*** Task material Section Begins ***

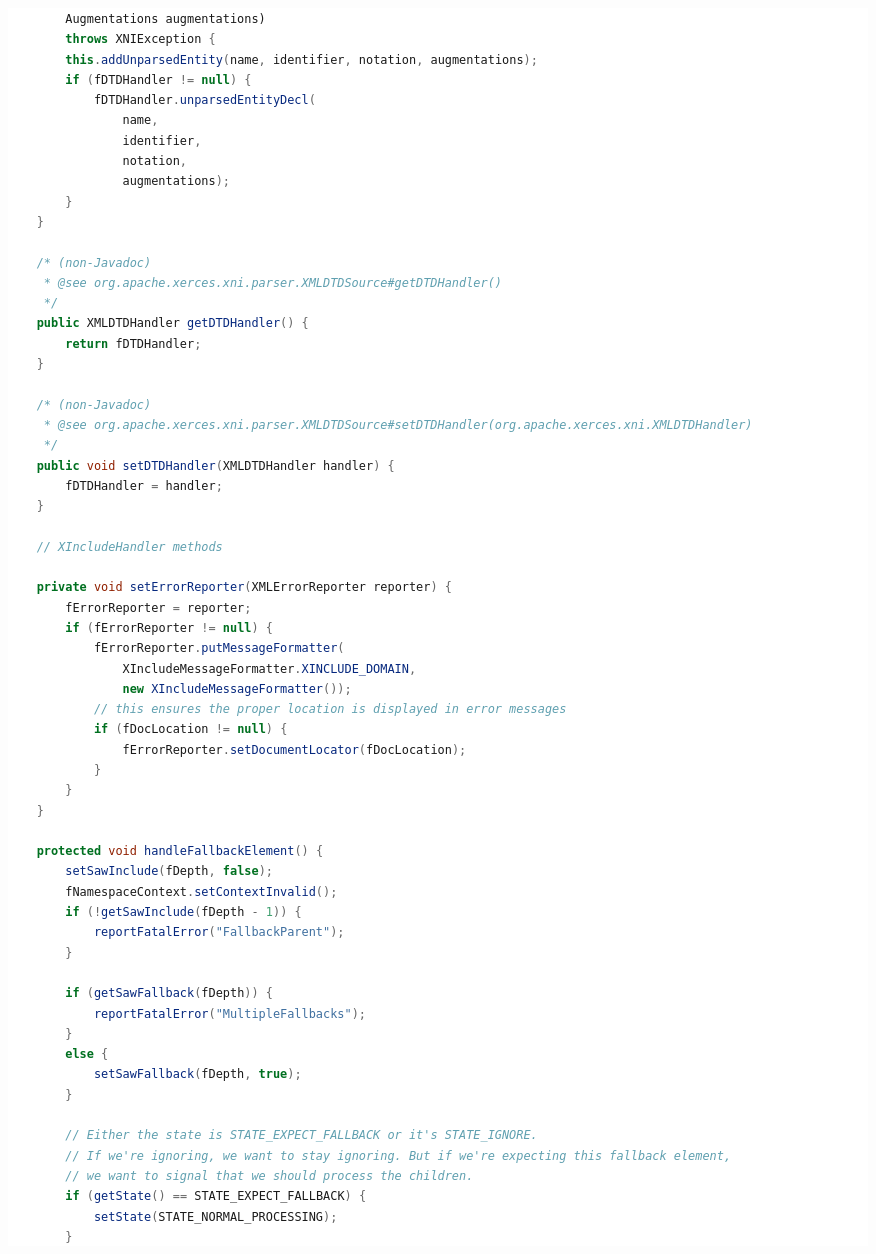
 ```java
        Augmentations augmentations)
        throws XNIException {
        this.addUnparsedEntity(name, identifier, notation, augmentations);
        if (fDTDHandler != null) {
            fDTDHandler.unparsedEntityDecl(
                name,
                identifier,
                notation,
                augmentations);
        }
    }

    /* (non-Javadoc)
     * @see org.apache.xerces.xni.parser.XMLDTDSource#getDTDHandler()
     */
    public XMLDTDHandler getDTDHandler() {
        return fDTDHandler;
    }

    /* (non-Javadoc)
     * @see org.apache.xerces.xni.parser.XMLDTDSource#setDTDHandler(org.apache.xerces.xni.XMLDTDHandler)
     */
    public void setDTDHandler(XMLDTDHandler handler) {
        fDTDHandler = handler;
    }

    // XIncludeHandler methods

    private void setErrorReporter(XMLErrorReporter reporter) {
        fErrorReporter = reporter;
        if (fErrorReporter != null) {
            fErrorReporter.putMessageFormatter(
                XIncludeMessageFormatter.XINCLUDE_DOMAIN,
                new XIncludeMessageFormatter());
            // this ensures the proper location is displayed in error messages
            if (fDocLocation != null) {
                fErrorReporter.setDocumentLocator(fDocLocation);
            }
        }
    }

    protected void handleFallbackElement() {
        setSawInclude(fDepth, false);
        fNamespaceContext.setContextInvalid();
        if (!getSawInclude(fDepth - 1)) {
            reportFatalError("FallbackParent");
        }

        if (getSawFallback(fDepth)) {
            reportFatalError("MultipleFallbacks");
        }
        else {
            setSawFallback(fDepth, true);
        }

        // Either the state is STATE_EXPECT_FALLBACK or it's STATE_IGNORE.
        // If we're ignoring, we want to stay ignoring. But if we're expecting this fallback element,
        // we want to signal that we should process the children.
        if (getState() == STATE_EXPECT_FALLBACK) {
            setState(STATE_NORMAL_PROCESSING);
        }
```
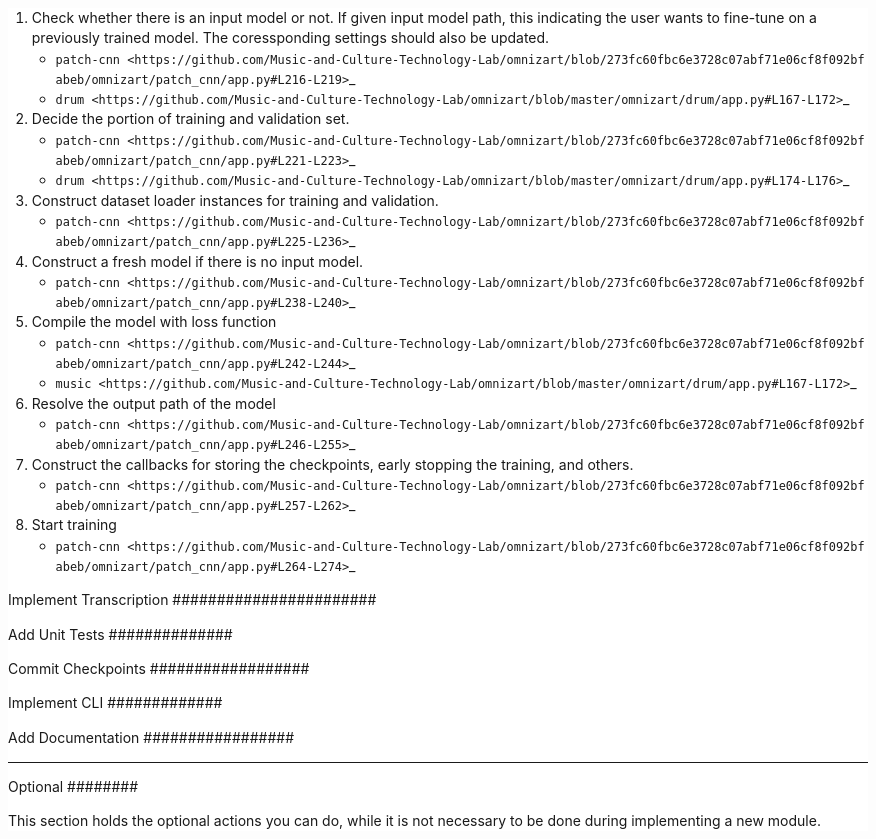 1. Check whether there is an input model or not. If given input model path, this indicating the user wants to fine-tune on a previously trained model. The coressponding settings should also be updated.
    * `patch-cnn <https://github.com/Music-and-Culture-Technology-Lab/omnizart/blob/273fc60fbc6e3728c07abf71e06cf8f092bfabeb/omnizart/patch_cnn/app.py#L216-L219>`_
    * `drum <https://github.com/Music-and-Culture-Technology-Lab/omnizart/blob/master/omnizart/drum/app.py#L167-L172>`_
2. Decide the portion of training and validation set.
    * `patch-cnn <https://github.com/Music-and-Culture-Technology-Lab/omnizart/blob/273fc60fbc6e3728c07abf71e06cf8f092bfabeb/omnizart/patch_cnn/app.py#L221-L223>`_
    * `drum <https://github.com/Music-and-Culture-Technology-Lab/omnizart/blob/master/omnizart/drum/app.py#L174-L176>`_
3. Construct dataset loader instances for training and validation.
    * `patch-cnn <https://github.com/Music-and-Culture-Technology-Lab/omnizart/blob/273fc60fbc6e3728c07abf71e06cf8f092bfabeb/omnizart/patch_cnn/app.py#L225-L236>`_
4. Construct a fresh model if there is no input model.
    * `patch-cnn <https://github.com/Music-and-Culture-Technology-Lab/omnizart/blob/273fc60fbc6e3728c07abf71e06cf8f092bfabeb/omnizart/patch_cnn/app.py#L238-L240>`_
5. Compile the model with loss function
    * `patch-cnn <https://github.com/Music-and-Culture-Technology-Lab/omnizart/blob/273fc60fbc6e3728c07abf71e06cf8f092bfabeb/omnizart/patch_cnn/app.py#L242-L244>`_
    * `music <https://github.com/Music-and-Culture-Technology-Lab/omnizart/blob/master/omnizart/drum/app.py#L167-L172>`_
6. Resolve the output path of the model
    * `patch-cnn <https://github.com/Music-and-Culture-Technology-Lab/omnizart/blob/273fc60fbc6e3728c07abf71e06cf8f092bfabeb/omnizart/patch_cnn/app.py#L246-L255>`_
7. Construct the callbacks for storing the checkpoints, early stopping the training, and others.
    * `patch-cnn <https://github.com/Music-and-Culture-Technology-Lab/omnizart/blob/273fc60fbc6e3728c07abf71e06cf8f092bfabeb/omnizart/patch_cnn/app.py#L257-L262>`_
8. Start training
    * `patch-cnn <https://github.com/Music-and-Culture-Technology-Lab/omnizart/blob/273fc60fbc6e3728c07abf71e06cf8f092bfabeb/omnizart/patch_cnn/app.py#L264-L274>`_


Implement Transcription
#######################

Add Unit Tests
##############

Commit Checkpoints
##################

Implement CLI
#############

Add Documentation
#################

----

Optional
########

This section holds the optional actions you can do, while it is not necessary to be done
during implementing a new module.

*** Task material Section Ends ***

Required action:
Leave the images out and give the rest of the data again exactly.

Exercise solution:
 ```java
        Augmentations augmentations)
        throws XNIException {
        this.addUnparsedEntity(name, identifier, notation, augmentations);
        if (fDTDHandler != null) {
            fDTDHandler.unparsedEntityDecl(
                name,
                identifier,
                notation,
                augmentations);
        }
    }

    /* (non-Javadoc)
     * @see org.apache.xerces.xni.parser.XMLDTDSource#getDTDHandler()
     */
    public XMLDTDHandler getDTDHandler() {
        return fDTDHandler;
    }

    /* (non-Javadoc)
     * @see org.apache.xerces.xni.parser.XMLDTDSource#setDTDHandler(org.apache.xerces.xni.XMLDTDHandler)
     */
    public void setDTDHandler(XMLDTDHandler handler) {
        fDTDHandler = handler;
    }

    // XIncludeHandler methods

    private void setErrorReporter(XMLErrorReporter reporter) {
        fErrorReporter = reporter;
        if (fErrorReporter != null) {
            fErrorReporter.putMessageFormatter(
                XIncludeMessageFormatter.XINCLUDE_DOMAIN,
                new XIncludeMessageFormatter());
            // this ensures the proper location is displayed in error messages
            if (fDocLocation != null) {
                fErrorReporter.setDocumentLocator(fDocLocation);
            }
        }
    }

    protected void handleFallbackElement() {
        setSawInclude(fDepth, false);
        fNamespaceContext.setContextInvalid();
        if (!getSawInclude(fDepth - 1)) {
            reportFatalError("FallbackParent");
        }

        if (getSawFallback(fDepth)) {
            reportFatalError("MultipleFallbacks");
        }
        else {
            setSawFallback(fDepth, true);
        }

        // Either the state is STATE_EXPECT_FALLBACK or it's STATE_IGNORE.
        // If we're ignoring, we want to stay ignoring. But if we're expecting this fallback element,
        // we want to signal that we should process the children.
        if (getState() == STATE_EXPECT_FALLBACK) {
            setState(STATE_NORMAL_PROCESSING);
        }
```
 1. Check whether there is an input model or not. If given input model path, this indicating the user wants to fine-tune on a previously trained model. The coressponding settings should also be updated.
    * `patch-cnn <https://github.com/Music-and-Culture-Technology-Lab/omnizart/blob/273fc60fbc6e3728c07abf71e06cf8f092bfabeb/omnizart/patch_cnn/app.py#L216-L219>`_
    * `drum <https://github.com/Music-and-Culture-Technology-Lab/omnizart/blob/master/omnizart/drum/app.py#L167-L172>`_
2. Decide the portion of training and validation set.
    * `patch-cnn <https://github.com/Music-and-Culture-Technology-Lab/omnizart/blob/273fc60fbc6e3728c07abf71e06cf8f092bfabeb/omnizart/patch_cnn/app.py#L221-L223>`_
    * `drum <https://github.com/Music-and-Culture-Technology-Lab/omnizart/blob/master/omnizart/drum/app.py#L174-L176>`_
3. Construct dataset loader instances for training and validation.
    * `patch-cnn <https://github.com/Music-and-Culture-Technology-Lab/omnizart/blob/273fc60fbc6e3728c07abf71e06cf8f092bfabeb/omnizart/patch_cnn/app.py#L225-L236>`_
4. Construct a fresh model if there is no input model.
    * `patch-cnn <https://github.com/Music-and-Culture-Technology-Lab/omnizart/blob/273fc60fbc6e3728c07abf71e06cf8f092bfabeb/omnizart/patch_cnn/app.py#L238-L240>`_
5. Compile the model with loss function
    * `patch-cnn <https://github.com/Music-and-Culture-Technology-Lab/omnizart/blob/273fc60fbc6e3728c07abf71e06cf8f092bfabeb/omnizart/patch_cnn/app.py#L242-L244>`_
    * `music <https://github.com/Music-and-Culture-Technology-Lab/omnizart/blob/master/omnizart/drum/app.py#L167-L172>`_
6. Resolve the output path of the model
    * `patch-cnn <https://github.com/Music-and-Culture-Technology-Lab/omnizart/blob/273fc60fbc6e3728c07abf71e06cf8f092bfabeb/omnizart/patch_cnn/app.py#L246-L255>`_
7. Construct the callbacks for storing the checkpoints, early stopping the training, and others.
    * `patch-cnn <https://github.com/Music-and-Culture-Technology-Lab/omnizart/blob/273fc60fbc6e3728c07abf71e06cf8f092bfabeb/omnizart/patch_cnn/app.py#L257-L262>`_
8. Start training
    * `patch-cnn <https://github.com/Music-and-Culture-Technology-Lab/omnizart/blob/273fc60fbc6e3728c07abf71e06cf8f092bfabeb/omnizart/patch_cnn/app.py#L264-L274>`_


Implement Transcription
#######################

Add Unit Tests
##############

Commit Checkpoints
##################

Implement CLI
#############

Add Documentation
#################

----

Optional
########

This section holds the optional actions you can do, while it is not necessary to be done
during implementing a new module.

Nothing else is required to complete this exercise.